■ **Records contained in a dataset**
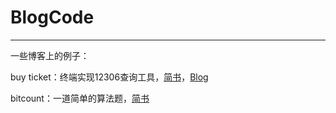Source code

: # BlogCode

------

一些博客上的例子：

buy ticket：终端实现12306查询工具，[简书](http://www.jianshu.com/p/e9d277e64d8f)，[Blog](http://torival.github.io/2016/10/09/terminal-query-tickets/)

bitcount：一道简单的算法题，[简书](http://www.jianshu.com/p/34fd5d477826)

■ **Directions**
With the pictures removed, please retype each record exactly.

■ **Task result**
Source code

: # BlogCode

------

一些博客上的例子：

buy ticket：终端实现12306查询工具，[简书](http://www.jianshu.com/p/e9d277e64d8f)，[Blog](http://torival.github.io/2016/10/09/terminal-query-tickets/)

bitcount：一道简单的算法题，[简书](http://www.jianshu.com/p/34fd5d477826)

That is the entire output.